Task statement:
In the entries below, find the line with "Let $A$ be a" and the line with "studies count subagents"; copy them and every line between them exactly, but not the pictures.
------------------------
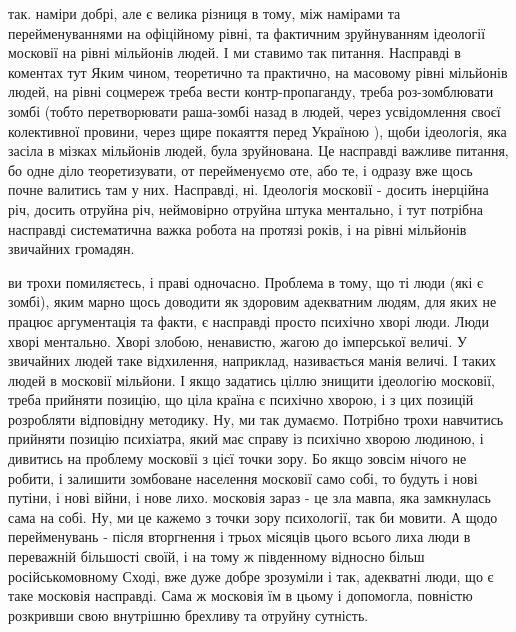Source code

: так. наміри добрі, але є велика різниця в тому, між намірами та
перейменуваннями на офіційному рівні, та фактичним зруйнуванням ідеології
московії на рівні мільйонів людей. І ми ставимо так питання. Насправді в
коментах тут  Яким чином, теоретично та практично, на масовому рівні мільйонів
людей, на рівні соцмереж треба вести контр-пропаганду, треба роз-зомблювати
зомбі (тобто перетворювати раша-зомбі назад в людей, через усвідомлення своєї
колективної провини, через щире покаяття перед Україною ), щоби ідеологія, яка
засіла в мізках мільйонів людей, була зруйнована. Це насправді важливе питання,
бо одне діло теоретизувати, от перейменуємо оте, або те, і одразу вже щось
почне валитись там у них. Насправді, ні. Ідеологія московії - досить інерційна
річ, досить отруйна річ, неймовірно отруйна штука ментально, і тут потрібна
насправді систематична важка робота на протязі років, і на рівні мільйонів
звичайних громадян. 

ви трохи помиляєтесь, і праві одночасно. Проблема в тому, що ті люди (які є
зомбі), яким марно щось доводити як здоровим адекватним людям, для яких не
працює аргументація та факти, є насправді просто психічно хворі люди. Люди
хворі ментально. Хворі злобою, ненавистю, жагою до імперської величі. У
звичайних людей таке відхилення, наприклад, називається манія величі. І таких
людей в московії мільйони. І якщо задатись ціллю знищити ідеологію московії,
треба прийняти позицію, що ціла країна є психічно хворою, і з цих позицій
розробляти відповідну методику. Ну, ми так думаємо. Потрібно трохи навчитись
прийняти позицію психіатра, який має справу із психічно хворою людиною, і
дивитись на проблему московїі з цієї точки зору. Бо якщо зовсім нічого не
робити, і залишити зомбоване населення московії само собі, то будуть і нові
путіни, і нові війни, і нове лихо. московія зараз - це зла мавпа, яка
замкнулась сама на собі. Ну, ми це кажемо з точки зору психології, так би
мовити. А щодо перейменувань - після вторгнення і трьох місяців цього всього
лиха люди в переважній більшості своїй, і на тому ж південному відносно більш
російськомовному Сході, вже дуже добре зрозуміли і так, адекватні люди, що є
таке московія насправді. Сама ж московія їм в цьому і допомогла, повністю
розкривши свою внутрішню брехливу та отруйну сутність.

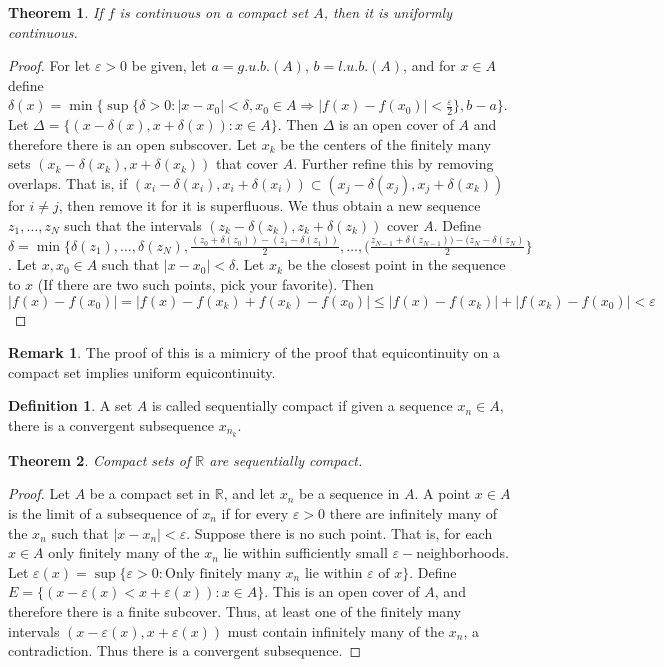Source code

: \documentclass[oneside]{book}
\newtheorem{theorem}{Theorem}[section]
\theoremstyle{definition}
\newtheorem{definition}{Definition}[section]
\newtheorem{remark}{Remark}[section]
\begin{document}
\begin{theorem}
If $f$ is continuous on a compact set $A$, then it is uniformly continuous.
\end{theorem}
\begin{proof}
For let $\varepsilon>0$ be given, let $a=g.u.b.(A)$, $b=l.u.b.(A)$, and for $x\in A$ define $\delta(x) = \min\{\sup\{\delta>0: |x-x_0|<\delta,x_0\in A\Rightarrow |f(x)-f(x_0)|<\frac{\varepsilon}{2}\},b-a\}$. Let $\Delta = \{(x-\delta(x),x+\delta(x)):x\in A\}$. Then $\Delta$ is an open cover of $A$ and therefore there is an open subscover. Let $x_k$ be the centers of the finitely many sets $(x_k-\delta(x_k),x+\delta(x_k))$ that cover $A$. Further refine this by removing overlaps. That is, if $(x_i-\delta(x_i),x_i+\delta(x_i))\subset (x_j-\delta(x_j),x_j+\delta(x_k))$ for $i\ne j$, then remove it for it is superfluous. We thus obtain a new sequence $z_1,\hdots, z_N$ such that the intervals $(z_k-\delta(z_k),z_k+\delta(z_k))$ cover $A$. Define $\delta = \min\{\delta(z_1),\hdots,\delta(z_N), \frac{(z_0+\delta(z_0))-(z_1-\delta(z_1))}{2},\hdots,(\frac{z_{N-1}+\delta(z_{N-1}))-(z_{N}-\delta(z_{N})}{2}\}$. Let $x,x_0\in A$ such that $|x-x_0|<\delta$. Let $x_k$ be the closest point in the sequence to $x$ (If there are two such points, pick your favorite). Then $|f(x)-f(x_0)|=|f(x)-f(x_k)+f(x_k)-f(x_0)|\leq |f(x)-f(x_k)|+|f(x_k)-f(x_0)|<\varepsilon$
\end{proof}

\begin{remark}
The proof of this is a mimicry of the proof that equicontinuity on a compact set implies uniform equicontinuity.
\end{remark}

\begin{definition}
A set $A$ is called sequentially compact if given a sequence $x_n\in A$, there is a convergent subsequence $x_{n_k}$.
\end{definition}

\begin{theorem}
Compact sets of $\mathbb{R}$ are sequentially compact.
\end{theorem}
\begin{proof}
Let $A$ be a compact set in $\mathbb{R}$, and let $x_n$ be a sequence in $A$. A point $x\in A$ is the limit of a subsequence of $x_n$ if for every $\varepsilon>0$ there are infinitely many of the $x_n$ such that $|x-x_n|<\varepsilon$. Suppose there is no such point. That is, for each $x\in A$ only finitely many of the $x_n$ lie within sufficiently small $\varepsilon-$neighborhoods. Let $\varepsilon(x) = \sup\{\varepsilon>0:\textrm{Only finitely many }x_n \textrm{ lie within } \varepsilon \textrm{ of } x\}$. Define $E=\{(x-\varepsilon(x)<x+\varepsilon(x)):x\in A\}$. This is an open cover of $A$, and therefore there is a finite subcover. Thus, at least one of the finitely many intervals $(x-\varepsilon(x),x+\varepsilon(x))$ must contain infinitely many of the $x_n$, a contradiction. Thus there is a convergent subsequence.
\end{proof}
\end{document}
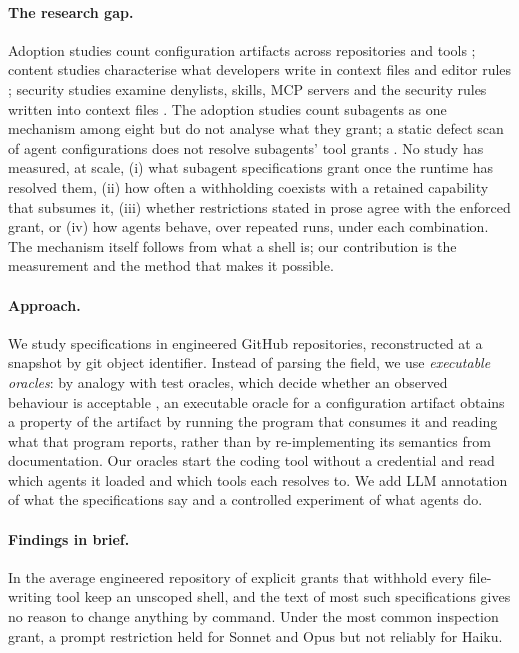 \paragraph{The research gap.}
Adoption studies count configuration artifacts across repositories and tools
\citep{Galster2026Harness,Galster2026Dataset,mohsenimofidi2026context,robbes2026agentic}; content studies characterise
what developers write in context files and editor rules \citep{Chatlatanagulchai2026AgentREADMEs,Jiang2026CursorRules};
security studies examine denylists, skills, MCP servers and the security rules written into context files
\citep{Chen2026Denylist,Liu2026SkillsInTheWild,Hasan2026MCP,Yan2026DoNotDeny}. The adoption studies count subagents
as one mechanism among eight but do not analyse what they grant; a static defect scan of
agent configurations does not resolve subagents' tool grants \citep{Kapner2026ScanningHarness}. No study
has measured, at scale, (i) what subagent specifications grant once the runtime has resolved them, (ii) how often a
withholding coexists with a retained capability that subsumes it, (iii) whether restrictions stated in prose agree
with the enforced grant, or (iv) how agents behave, over repeated runs, under each combination. The mechanism
itself follows from what a shell is; our contribution is the measurement and the method that makes it possible.

\paragraph{Approach.}
We study \nSpecsEng{} specifications in \nReposEng{} engineered GitHub repositories, reconstructed at a snapshot by git
object identifier. Instead of parsing the  field, we use \emph{executable oracles}: by analogy with test
oracles, which decide whether an observed behaviour is acceptable \citep[Def.~2.4]{barr2015oracle}, an executable
oracle for a configuration artifact obtains a property of the artifact by running the program that consumes it and
reading what that program reports, rather than by re-implementing its semantics from documentation. Our oracles start
the coding tool without a credential and read which agents it loaded and which tools each resolves to. We add LLM
annotation of what the specifications say and a controlled experiment of what agents do.

\paragraph{Findings in brief.}
In the average engineered repository \RQthreeIncoherentEng{} of explicit grants that withhold every file-writing tool
keep an unscoped shell, and the text of most such specifications gives no reason to change anything by command. Under
the most common inspection grant, a prompt restriction held for Sonnet and Opus but not reliably for Haiku.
------------------------
Result of this task:
Let $A$ be a compact set in $\mathbb{R}$, and let $x_n$ be a sequence in $A$. A point $x\in A$ is the limit of a subsequence of $x_n$ if for every $\varepsilon>0$ there are infinitely many of the $x_n$ such that $|x-x_n|<\varepsilon$. Suppose there is no such point. That is, for each $x\in A$ only finitely many of the $x_n$ lie within sufficiently small $\varepsilon-$neighborhoods. Let $\varepsilon(x) = \sup\{\varepsilon>0:\textrm{Only finitely many }x_n \textrm{ lie within } \varepsilon \textrm{ of } x\}$. Define $E=\{(x-\varepsilon(x)<x+\varepsilon(x)):x\in A\}$. This is an open cover of $A$, and therefore there is a finite subcover. Thus, at least one of the finitely many intervals $(x-\varepsilon(x),x+\varepsilon(x))$ must contain infinitely many of the $x_n$, a contradiction. Thus there is a convergent subsequence.
\end{proof}
\end{document}
 \paragraph{The research gap.}
Adoption studies count configuration artifacts across repositories and tools
\citep{Galster2026Harness,Galster2026Dataset,mohsenimofidi2026context,robbes2026agentic}; content studies characterise
what developers write in context files and editor rules \citep{Chatlatanagulchai2026AgentREADMEs,Jiang2026CursorRules};
security studies examine denylists, skills, MCP servers and the security rules written into context files
\citep{Chen2026Denylist,Liu2026SkillsInTheWild,Hasan2026MCP,Yan2026DoNotDeny}. The adoption studies count subagents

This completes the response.